WHAT TO WORK ON: In this exercise, every entry is to be copied exactly.
(INPUT RECORDS)
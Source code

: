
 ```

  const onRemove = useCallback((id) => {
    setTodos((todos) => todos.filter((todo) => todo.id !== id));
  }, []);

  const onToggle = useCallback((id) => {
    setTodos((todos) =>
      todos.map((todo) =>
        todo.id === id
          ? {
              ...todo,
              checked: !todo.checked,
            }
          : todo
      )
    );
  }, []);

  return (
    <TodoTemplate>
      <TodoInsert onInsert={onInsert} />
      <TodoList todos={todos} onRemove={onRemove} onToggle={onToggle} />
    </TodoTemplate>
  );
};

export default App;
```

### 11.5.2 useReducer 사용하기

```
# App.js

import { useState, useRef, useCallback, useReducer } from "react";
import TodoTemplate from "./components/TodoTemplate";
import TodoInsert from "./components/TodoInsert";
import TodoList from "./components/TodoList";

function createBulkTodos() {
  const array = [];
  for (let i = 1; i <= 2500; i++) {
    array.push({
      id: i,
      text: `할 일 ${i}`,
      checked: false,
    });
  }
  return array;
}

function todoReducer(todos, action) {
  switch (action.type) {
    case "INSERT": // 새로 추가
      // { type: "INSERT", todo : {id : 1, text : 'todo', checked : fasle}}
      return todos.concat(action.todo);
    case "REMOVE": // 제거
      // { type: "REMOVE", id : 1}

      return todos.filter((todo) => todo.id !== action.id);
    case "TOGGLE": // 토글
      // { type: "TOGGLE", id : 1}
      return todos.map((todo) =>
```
(End INPUT RECORDS)
TASK OUTPUT:
Source code

:
 ```

  const onRemove = useCallback((id) => {
    setTodos((todos) => todos.filter((todo) => todo.id !== id));
  }, []);

  const onToggle = useCallback((id) => {
    setTodos((todos) =>
      todos.map((todo) =>
        todo.id === id
          ? {
              ...todo,
              checked: !todo.checked,
            }
          : todo
      )
    );
  }, []);

  return (
    <TodoTemplate>
      <TodoInsert onInsert={onInsert} />
      <TodoList todos={todos} onRemove={onRemove} onToggle={onToggle} />
    </TodoTemplate>
  );
};

export default App;
```

### 11.5.2 useReducer 사용하기

```
# App.js

import { useState, useRef, useCallback, useReducer } from "react";
import TodoTemplate from "./components/TodoTemplate";
import TodoInsert from "./components/TodoInsert";
import TodoList from "./components/TodoList";

function createBulkTodos() {
  const array = [];
  for (let i = 1; i <= 2500; i++) {
    array.push({
      id: i,
      text: `할 일 ${i}`,
      checked: false,
    });
  }
  return array;
}

function todoReducer(todos, action) {
  switch (action.type) {
    case "INSERT": // 새로 추가
      // { type: "INSERT", todo : {id : 1, text : 'todo', checked : fasle}}
      return todos.concat(action.todo);
    case "REMOVE": // 제거
      // { type: "REMOVE", id : 1}

      return todos.filter((todo) => todo.id !== action.id);
    case "TOGGLE": // 토글
      // { type: "TOGGLE", id : 1}
      return todos.map((todo) =>
```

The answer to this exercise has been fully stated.